Set every entry down again exactly, omitting none.
• • • • •
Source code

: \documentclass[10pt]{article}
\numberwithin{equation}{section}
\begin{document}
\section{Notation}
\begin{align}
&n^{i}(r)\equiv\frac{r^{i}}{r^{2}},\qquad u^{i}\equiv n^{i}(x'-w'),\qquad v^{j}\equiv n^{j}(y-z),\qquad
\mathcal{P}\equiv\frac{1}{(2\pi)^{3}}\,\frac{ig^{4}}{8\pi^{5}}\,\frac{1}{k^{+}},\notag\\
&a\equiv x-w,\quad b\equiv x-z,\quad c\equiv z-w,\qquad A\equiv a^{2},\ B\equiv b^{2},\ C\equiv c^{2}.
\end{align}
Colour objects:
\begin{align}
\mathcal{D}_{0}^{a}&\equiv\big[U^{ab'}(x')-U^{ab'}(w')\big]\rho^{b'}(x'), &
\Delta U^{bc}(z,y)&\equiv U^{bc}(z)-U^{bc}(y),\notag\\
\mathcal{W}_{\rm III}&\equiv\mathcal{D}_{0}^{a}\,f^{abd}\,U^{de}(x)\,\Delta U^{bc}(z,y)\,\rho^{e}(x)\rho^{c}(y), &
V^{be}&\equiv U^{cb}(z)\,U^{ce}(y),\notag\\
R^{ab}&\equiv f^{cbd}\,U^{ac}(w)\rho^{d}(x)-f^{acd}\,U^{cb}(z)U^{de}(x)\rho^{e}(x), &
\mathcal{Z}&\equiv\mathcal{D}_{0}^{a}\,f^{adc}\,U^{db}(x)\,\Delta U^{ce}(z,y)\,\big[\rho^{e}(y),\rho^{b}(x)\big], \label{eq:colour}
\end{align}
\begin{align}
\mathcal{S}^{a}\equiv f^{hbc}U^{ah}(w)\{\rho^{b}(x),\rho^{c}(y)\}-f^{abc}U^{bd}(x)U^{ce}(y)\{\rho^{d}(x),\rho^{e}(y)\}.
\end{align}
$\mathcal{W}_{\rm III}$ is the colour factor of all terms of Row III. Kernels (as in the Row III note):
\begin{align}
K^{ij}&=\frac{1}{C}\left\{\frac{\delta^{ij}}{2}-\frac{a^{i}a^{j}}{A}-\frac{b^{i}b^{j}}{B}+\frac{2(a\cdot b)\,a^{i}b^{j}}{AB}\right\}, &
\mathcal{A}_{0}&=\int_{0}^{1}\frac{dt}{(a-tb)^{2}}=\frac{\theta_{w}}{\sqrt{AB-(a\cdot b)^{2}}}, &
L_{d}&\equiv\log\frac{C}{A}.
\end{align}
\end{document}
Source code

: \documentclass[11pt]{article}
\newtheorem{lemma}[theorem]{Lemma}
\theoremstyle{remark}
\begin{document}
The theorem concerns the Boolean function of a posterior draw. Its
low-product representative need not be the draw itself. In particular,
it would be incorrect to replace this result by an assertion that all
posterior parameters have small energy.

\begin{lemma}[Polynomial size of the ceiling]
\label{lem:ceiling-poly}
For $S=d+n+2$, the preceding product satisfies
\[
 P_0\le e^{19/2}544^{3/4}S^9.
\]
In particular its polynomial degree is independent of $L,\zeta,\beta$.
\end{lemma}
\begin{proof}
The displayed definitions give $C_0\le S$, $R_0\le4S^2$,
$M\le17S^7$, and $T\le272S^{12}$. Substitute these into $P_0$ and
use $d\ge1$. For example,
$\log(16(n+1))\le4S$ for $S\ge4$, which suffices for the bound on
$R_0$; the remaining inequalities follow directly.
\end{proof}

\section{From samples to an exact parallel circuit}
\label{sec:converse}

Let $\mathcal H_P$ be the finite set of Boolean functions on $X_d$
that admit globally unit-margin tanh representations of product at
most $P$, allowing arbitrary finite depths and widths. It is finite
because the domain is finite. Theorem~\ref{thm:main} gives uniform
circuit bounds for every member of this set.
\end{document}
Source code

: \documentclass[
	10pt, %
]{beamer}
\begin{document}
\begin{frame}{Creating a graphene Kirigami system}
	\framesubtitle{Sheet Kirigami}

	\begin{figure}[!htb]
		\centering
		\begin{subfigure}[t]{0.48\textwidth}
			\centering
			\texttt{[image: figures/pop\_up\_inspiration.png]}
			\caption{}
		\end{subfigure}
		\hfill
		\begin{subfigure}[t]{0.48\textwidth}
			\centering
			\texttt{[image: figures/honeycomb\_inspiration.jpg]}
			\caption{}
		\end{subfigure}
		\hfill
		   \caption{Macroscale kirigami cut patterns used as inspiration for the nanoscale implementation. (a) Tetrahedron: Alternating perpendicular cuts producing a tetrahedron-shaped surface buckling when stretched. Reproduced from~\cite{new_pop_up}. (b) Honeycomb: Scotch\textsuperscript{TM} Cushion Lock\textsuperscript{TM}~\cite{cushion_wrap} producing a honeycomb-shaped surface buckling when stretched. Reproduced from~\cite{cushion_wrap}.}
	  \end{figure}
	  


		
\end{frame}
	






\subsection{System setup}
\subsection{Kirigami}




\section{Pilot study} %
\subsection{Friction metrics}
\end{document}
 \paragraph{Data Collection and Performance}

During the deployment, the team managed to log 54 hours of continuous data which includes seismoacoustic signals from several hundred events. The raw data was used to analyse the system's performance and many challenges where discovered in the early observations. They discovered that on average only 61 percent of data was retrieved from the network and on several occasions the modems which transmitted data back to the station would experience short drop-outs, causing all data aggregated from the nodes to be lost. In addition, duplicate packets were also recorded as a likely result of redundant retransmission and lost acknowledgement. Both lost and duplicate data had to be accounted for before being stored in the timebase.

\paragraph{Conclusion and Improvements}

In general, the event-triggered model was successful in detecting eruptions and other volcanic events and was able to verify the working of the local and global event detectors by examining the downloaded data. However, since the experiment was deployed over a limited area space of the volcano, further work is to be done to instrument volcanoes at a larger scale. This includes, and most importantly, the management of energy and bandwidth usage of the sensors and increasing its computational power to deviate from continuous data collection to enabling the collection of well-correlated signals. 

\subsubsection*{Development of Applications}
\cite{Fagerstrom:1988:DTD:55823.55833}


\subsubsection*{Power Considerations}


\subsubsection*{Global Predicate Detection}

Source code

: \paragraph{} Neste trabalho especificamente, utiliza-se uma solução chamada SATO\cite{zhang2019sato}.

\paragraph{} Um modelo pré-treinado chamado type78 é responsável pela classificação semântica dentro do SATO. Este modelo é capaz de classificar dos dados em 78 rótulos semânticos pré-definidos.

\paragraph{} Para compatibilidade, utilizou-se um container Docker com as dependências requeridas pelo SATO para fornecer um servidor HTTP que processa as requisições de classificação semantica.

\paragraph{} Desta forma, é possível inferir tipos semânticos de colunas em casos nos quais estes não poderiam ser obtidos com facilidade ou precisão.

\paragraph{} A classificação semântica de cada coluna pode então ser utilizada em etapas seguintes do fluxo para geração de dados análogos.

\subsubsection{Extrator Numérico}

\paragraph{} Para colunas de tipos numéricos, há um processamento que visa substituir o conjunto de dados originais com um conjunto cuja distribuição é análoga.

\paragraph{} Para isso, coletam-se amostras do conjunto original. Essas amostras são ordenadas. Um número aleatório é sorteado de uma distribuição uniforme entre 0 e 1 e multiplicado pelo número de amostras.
• • • • •
**Result of the exercise:**
Source code

: \documentclass[10pt]{article}
\numberwithin{equation}{section}
\begin{document}
\section{Notation}
\begin{align}
&n^{i}(r)\equiv\frac{r^{i}}{r^{2}},\qquad u^{i}\equiv n^{i}(x'-w'),\qquad v^{j}\equiv n^{j}(y-z),\qquad
\mathcal{P}\equiv\frac{1}{(2\pi)^{3}}\,\frac{ig^{4}}{8\pi^{5}}\,\frac{1}{k^{+}},\notag\\
&a\equiv x-w,\quad b\equiv x-z,\quad c\equiv z-w,\qquad A\equiv a^{2},\ B\equiv b^{2},\ C\equiv c^{2}.
\end{align}
Colour objects:
\begin{align}
\mathcal{D}_{0}^{a}&\equiv\big[U^{ab'}(x')-U^{ab'}(w')\big]\rho^{b'}(x'), &
\Delta U^{bc}(z,y)&\equiv U^{bc}(z)-U^{bc}(y),\notag\\
\mathcal{W}_{\rm III}&\equiv\mathcal{D}_{0}^{a}\,f^{abd}\,U^{de}(x)\,\Delta U^{bc}(z,y)\,\rho^{e}(x)\rho^{c}(y), &
V^{be}&\equiv U^{cb}(z)\,U^{ce}(y),\notag\\
R^{ab}&\equiv f^{cbd}\,U^{ac}(w)\rho^{d}(x)-f^{acd}\,U^{cb}(z)U^{de}(x)\rho^{e}(x), &
\mathcal{Z}&\equiv\mathcal{D}_{0}^{a}\,f^{adc}\,U^{db}(x)\,\Delta U^{ce}(z,y)\,\big[\rho^{e}(y),\rho^{b}(x)\big], \label{eq:colour}
\end{align}
\begin{align}
\mathcal{S}^{a}\equiv f^{hbc}U^{ah}(w)\{\rho^{b}(x),\rho^{c}(y)\}-f^{abc}U^{bd}(x)U^{ce}(y)\{\rho^{d}(x),\rho^{e}(y)\}.
\end{align}
$\mathcal{W}_{\rm III}$ is the colour factor of all terms of Row III. Kernels (as in the Row III note):
\begin{align}
K^{ij}&=\frac{1}{C}\left\{\frac{\delta^{ij}}{2}-\frac{a^{i}a^{j}}{A}-\frac{b^{i}b^{j}}{B}+\frac{2(a\cdot b)\,a^{i}b^{j}}{AB}\right\}, &
\mathcal{A}_{0}&=\int_{0}^{1}\frac{dt}{(a-tb)^{2}}=\frac{\theta_{w}}{\sqrt{AB-(a\cdot b)^{2}}}, &
L_{d}&\equiv\log\frac{C}{A}.
\end{align}
\end{document}
Source code

: \documentclass[11pt]{article}
\newtheorem{lemma}[theorem]{Lemma}
\theoremstyle{remark}
\begin{document}
The theorem concerns the Boolean function of a posterior draw. Its
low-product representative need not be the draw itself. In particular,
it would be incorrect to replace this result by an assertion that all
posterior parameters have small energy.

\begin{lemma}[Polynomial size of the ceiling]
\label{lem:ceiling-poly}
For $S=d+n+2$, the preceding product satisfies
\[
 P_0\le e^{19/2}544^{3/4}S^9.
\]
In particular its polynomial degree is independent of $L,\zeta,\beta$.
\end{lemma}
\begin{proof}
The displayed definitions give $C_0\le S$, $R_0\le4S^2$,
$M\le17S^7$, and $T\le272S^{12}$. Substitute these into $P_0$ and
use $d\ge1$. For example,
$\log(16(n+1))\le4S$ for $S\ge4$, which suffices for the bound on
$R_0$; the remaining inequalities follow directly.
\end{proof}

\section{From samples to an exact parallel circuit}
\label{sec:converse}

Let $\mathcal H_P$ be the finite set of Boolean functions on $X_d$
that admit globally unit-margin tanh representations of product at
most $P$, allowing arbitrary finite depths and widths. It is finite
because the domain is finite. Theorem~\ref{thm:main} gives uniform
circuit bounds for every member of this set.
\end{document}
Source code

: \documentclass[
	10pt, %
]{beamer}
\begin{document}
\begin{frame}{Creating a graphene Kirigami system}
	\framesubtitle{Sheet Kirigami}

	\begin{figure}[!htb]
		\centering
		\begin{subfigure}[t]{0.48\textwidth}
			\centering
			\texttt{[image: figures/pop\_up\_inspiration.png]}
			\caption{}
		\end{subfigure}
		\hfill
		\begin{subfigure}[t]{0.48\textwidth}
			\centering
			\texttt{[image: figures/honeycomb\_inspiration.jpg]}
			\caption{}
		\end{subfigure}
		\hfill
		   \caption{Macroscale kirigami cut patterns used as inspiration for the nanoscale implementation. (a) Tetrahedron: Alternating perpendicular cuts producing a tetrahedron-shaped surface buckling when stretched. Reproduced from~\cite{new_pop_up}. (b) Honeycomb: Scotch\textsuperscript{TM} Cushion Lock\textsuperscript{TM}~\cite{cushion_wrap} producing a honeycomb-shaped surface buckling when stretched. Reproduced from~\cite{cushion_wrap}.}
	  \end{figure}
	  


		
\end{frame}
	






\subsection{System setup}
\subsection{Kirigami}




\section{Pilot study} %
\subsection{Friction metrics}
\end{document}
 \paragraph{Data Collection and Performance}

During the deployment, the team managed to log 54 hours of continuous data which includes seismoacoustic signals from several hundred events. The raw data was used to analyse the system's performance and many challenges where discovered in the early observations. They discovered that on average only 61 percent of data was retrieved from the network and on several occasions the modems which transmitted data back to the station would experience short drop-outs, causing all data aggregated from the nodes to be lost. In addition, duplicate packets were also recorded as a likely result of redundant retransmission and lost acknowledgement. Both lost and duplicate data had to be accounted for before being stored in the timebase.

\paragraph{Conclusion and Improvements}

In general, the event-triggered model was successful in detecting eruptions and other volcanic events and was able to verify the working of the local and global event detectors by examining the downloaded data. However, since the experiment was deployed over a limited area space of the volcano, further work is to be done to instrument volcanoes at a larger scale. This includes, and most importantly, the management of energy and bandwidth usage of the sensors and increasing its computational power to deviate from continuous data collection to enabling the collection of well-correlated signals. 

\subsubsection*{Development of Applications}
\cite{Fagerstrom:1988:DTD:55823.55833}


\subsubsection*{Power Considerations}


\subsubsection*{Global Predicate Detection}

Source code

: \paragraph{} Neste trabalho especificamente, utiliza-se uma solução chamada SATO\cite{zhang2019sato}.

\paragraph{} Um modelo pré-treinado chamado type78 é responsável pela classificação semântica dentro do SATO. Este modelo é capaz de classificar dos dados em 78 rótulos semânticos pré-definidos.

\paragraph{} Para compatibilidade, utilizou-se um container Docker com as dependências requeridas pelo SATO para fornecer um servidor HTTP que processa as requisições de classificação semantica.

\paragraph{} Desta forma, é possível inferir tipos semânticos de colunas em casos nos quais estes não poderiam ser obtidos com facilidade ou precisão.

\paragraph{} A classificação semântica de cada coluna pode então ser utilizada em etapas seguintes do fluxo para geração de dados análogos.

\subsubsection{Extrator Numérico}

\paragraph{} Para colunas de tipos numéricos, há um processamento que visa substituir o conjunto de dados originais com um conjunto cuja distribuição é análoga.

\paragraph{} Para isso, coletam-se amostras do conjunto original. Essas amostras são ordenadas. Um número aleatório é sorteado de uma distribuição uniforme entre 0 e 1 e multiplicado pelo número de amostras.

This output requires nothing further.